Meskipun kondisi sekarang belum separah itu, dan saya kira tidak akan
sedemikian dahsyat, tetapi saya merasa tetap diperlukan perhitungan untuk
itu. Bukan pemilihan saham, indikator ataupun analis apapun yang akan
menyelamatkan kita dari bencana seperti itu, namun Money Management dan
Displin untuk menjalankannya. Untuk itu diperlukan sebuah PLAN yang sesuai
dengan karakter, risk profile, dan objektifitas masing-masing individu.

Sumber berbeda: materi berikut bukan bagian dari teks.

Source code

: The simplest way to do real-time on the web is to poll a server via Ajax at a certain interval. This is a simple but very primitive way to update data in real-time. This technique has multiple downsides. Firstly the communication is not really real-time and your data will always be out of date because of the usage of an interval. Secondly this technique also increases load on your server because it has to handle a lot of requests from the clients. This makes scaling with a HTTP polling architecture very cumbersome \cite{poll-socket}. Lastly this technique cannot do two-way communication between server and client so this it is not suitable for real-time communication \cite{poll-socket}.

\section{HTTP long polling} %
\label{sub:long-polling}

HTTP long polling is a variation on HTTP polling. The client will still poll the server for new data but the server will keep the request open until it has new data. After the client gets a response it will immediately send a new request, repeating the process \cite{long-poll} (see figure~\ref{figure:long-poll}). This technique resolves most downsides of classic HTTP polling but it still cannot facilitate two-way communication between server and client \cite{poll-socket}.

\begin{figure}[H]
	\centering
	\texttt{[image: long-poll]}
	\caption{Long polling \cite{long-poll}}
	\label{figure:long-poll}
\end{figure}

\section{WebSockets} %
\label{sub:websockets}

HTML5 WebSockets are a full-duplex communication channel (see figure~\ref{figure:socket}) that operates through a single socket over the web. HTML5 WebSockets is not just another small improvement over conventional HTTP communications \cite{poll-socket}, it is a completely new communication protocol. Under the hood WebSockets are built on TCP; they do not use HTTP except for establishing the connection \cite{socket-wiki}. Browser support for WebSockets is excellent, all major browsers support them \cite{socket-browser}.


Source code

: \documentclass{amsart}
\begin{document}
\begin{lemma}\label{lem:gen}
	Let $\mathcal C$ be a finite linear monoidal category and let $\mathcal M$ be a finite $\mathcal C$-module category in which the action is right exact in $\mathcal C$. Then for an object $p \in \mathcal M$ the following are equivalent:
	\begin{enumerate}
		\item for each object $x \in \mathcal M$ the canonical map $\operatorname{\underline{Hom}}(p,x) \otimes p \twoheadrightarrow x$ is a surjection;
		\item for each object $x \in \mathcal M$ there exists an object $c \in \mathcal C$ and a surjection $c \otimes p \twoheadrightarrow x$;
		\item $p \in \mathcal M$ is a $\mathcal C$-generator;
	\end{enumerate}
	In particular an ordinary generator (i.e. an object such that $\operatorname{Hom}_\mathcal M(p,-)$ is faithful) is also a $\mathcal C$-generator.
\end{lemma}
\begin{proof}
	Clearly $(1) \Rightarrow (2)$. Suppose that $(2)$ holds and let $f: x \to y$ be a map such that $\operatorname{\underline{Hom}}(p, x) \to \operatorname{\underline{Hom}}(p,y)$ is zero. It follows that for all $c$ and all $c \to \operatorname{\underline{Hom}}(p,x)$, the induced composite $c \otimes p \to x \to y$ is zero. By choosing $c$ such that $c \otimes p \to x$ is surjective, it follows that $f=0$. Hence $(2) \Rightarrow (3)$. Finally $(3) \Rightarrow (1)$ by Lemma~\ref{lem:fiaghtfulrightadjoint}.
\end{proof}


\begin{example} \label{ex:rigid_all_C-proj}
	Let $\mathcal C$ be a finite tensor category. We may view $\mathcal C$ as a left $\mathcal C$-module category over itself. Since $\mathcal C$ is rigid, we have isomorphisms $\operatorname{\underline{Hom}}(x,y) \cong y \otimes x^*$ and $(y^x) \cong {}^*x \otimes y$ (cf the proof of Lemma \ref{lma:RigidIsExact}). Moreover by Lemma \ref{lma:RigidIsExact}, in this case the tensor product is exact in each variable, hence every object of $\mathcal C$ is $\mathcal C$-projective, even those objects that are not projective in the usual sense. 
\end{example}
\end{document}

Saya yang pernah mengira bahwa krisis ekonomi paling parah dalam hidup
saya mungkin adalah Krisis Moneter Asia tahun 1998, tidak menyangka
melihat kejadian hari ini. Sulit diuraikan dengan kata-kata. Dalam hati,
setiap hari saya berdoa, semoga keadaan bisa segera membaik, karena kalau
terus berlanjut, kehancuran ekonomi global yang akan menyengsarakan banyak
orang telah di depan mata.

Saya yang cuti panjang sejak akhir tahun lalu dari kegiatan mengajar di
Mega Options karena menyusun buku Technical Analysis, merasa kehilangan
satu-satunya pekerjaan yang saya cintai di samping investing dan trading.
Namun saya juga merasa bahwa buku yang sedang saya susun sangat dibutuhkan
dan akan membantu banyak trader maupun investor di negara kita ini.
Sebenarnya setelah buku tersebut saya berencana akan melanjutan buku
berikut yang lebih kompleks tentang Money Management , Trading Plan dan
Psychology: bagaimana mengetahui perbedaan Trading dengan Investing dan
memaksimalkannya.

Namun saya pun menyadari bahwa dengan kondisi hari ini, alumni mungkin
lebih membutuhkan bimbingan. Seluruh founders Mega Options sepakat bahwa
hal ini lebih penting, dan berkomitmen terus memberikan yang terbaik. Saya
bahagia melihat sebagian alumni Mega Options masih profit meskipun keadaan
telah demikian parah. Mereka ini bukan karena jenius atau mempunyai
formula ajaib, tetapi merupakan hasil ketekunan selama ini yang dilandasi
kesabaran dan money management yang baik. Kita sering mendengar bahwa yang
terpenting bukan tentang Loss atau Win (money), tapi prosesnya! Saya
adalah orang yang yakin bahwa suatu hari nanti market akan mengambil
kembali dari orang-orang yang meskipun profit namun tidak ada rules (plan)
yang jelas.

Alumni yang secara konsisten melakukan strategi protective put & rolling
tentu tidak terpengaruh dengan kondisi saat ini, bahkan cenderung
menguntungkan karena dapat rolling put options yang sudah sangat ITM dan
menerima cash-in.

Sebagian lagi ada yang kehilangan profit yang telah diperoleh selama ini
akibat anjloknya bursa belakangan ini. Namun yang saya kuatirkan adalah
alumni yang mengalami nasib yang sama seperti saya 10 tahun yang lalu. Hal
ini bisa membawa trauma yang dalam jika tidak "bermental baja". Saya bisa
merasakannya karena pernah mengalaminya, dan sekarang saya merasa saatnya
membagi pengalaman saya yang perih namun berharga itu.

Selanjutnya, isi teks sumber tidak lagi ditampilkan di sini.